Directions. Extract the run of lines that starts at the top of the records below and ends at the line with "на примере трех", keeping both ends and excluding pictures.

[Dataset excerpts]
++++++

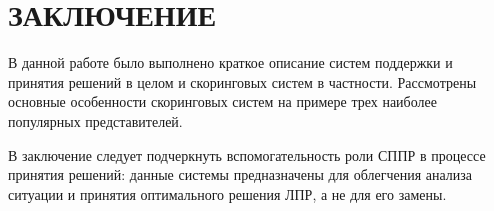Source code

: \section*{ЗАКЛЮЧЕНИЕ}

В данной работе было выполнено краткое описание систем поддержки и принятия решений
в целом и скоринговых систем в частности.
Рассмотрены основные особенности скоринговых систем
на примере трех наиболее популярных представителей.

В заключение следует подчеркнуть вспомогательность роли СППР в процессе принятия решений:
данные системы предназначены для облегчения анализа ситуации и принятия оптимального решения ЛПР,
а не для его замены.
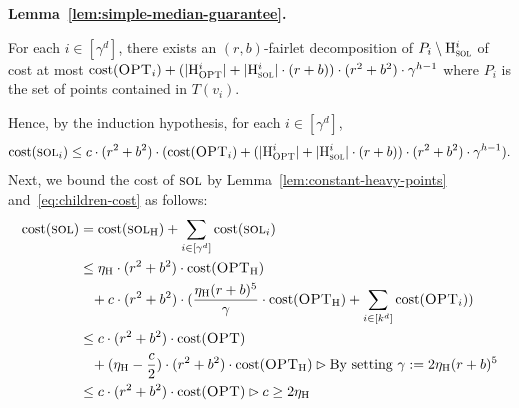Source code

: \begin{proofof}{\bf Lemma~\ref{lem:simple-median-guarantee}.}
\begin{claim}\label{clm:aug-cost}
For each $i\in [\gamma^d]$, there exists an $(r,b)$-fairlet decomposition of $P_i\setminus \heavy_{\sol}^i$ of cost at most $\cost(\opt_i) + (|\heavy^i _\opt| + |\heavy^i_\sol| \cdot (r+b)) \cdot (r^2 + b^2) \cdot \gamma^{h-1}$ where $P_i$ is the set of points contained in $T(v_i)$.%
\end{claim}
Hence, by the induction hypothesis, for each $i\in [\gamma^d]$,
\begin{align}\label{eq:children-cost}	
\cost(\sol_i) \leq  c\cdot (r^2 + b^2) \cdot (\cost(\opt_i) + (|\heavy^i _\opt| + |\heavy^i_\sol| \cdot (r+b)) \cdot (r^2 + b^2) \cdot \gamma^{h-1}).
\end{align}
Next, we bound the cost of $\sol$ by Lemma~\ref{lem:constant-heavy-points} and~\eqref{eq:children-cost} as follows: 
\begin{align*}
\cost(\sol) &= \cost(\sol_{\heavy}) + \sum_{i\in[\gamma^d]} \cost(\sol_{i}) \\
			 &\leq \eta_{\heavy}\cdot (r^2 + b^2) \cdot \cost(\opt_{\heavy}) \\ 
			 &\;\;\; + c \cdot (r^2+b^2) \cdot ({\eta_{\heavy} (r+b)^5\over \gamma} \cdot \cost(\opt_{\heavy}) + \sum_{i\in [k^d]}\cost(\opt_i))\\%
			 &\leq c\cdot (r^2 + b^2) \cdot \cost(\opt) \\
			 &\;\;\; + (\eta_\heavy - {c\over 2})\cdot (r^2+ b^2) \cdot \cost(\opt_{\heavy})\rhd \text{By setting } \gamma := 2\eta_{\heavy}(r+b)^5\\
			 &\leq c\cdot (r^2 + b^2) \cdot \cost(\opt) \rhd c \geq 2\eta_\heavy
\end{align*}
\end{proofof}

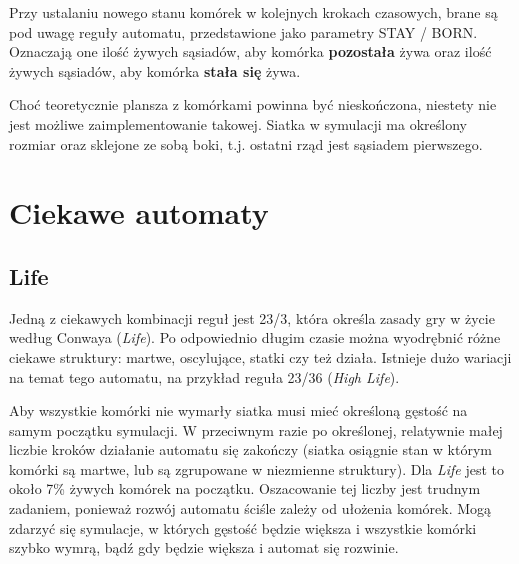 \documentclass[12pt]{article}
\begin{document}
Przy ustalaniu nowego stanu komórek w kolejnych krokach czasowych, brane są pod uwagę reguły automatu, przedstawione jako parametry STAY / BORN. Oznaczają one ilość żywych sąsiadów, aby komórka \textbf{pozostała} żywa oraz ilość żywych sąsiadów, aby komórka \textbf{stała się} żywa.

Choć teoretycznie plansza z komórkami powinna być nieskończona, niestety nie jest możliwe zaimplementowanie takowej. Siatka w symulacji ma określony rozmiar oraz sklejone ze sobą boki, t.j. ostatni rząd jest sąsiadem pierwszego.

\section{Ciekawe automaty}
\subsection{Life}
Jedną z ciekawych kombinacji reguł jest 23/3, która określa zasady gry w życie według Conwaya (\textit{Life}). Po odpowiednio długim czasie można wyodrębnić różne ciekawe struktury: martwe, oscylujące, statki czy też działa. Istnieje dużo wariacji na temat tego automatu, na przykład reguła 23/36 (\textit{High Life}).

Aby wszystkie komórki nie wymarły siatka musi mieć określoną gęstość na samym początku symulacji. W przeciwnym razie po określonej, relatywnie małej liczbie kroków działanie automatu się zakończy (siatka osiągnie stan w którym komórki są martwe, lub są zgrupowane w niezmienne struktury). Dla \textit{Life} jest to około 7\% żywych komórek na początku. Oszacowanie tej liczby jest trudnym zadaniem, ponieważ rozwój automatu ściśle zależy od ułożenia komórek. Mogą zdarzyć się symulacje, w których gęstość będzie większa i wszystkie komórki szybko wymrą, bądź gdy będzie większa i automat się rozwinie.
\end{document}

++++++

Solution to this exercise.
Source code

: \section*{ЗАКЛЮЧЕНИЕ}

В данной работе было выполнено краткое описание систем поддержки и принятия решений
в целом и скоринговых систем в частности.
Рассмотрены основные особенности скоринговых систем
на примере трех наиболее популярных представителей.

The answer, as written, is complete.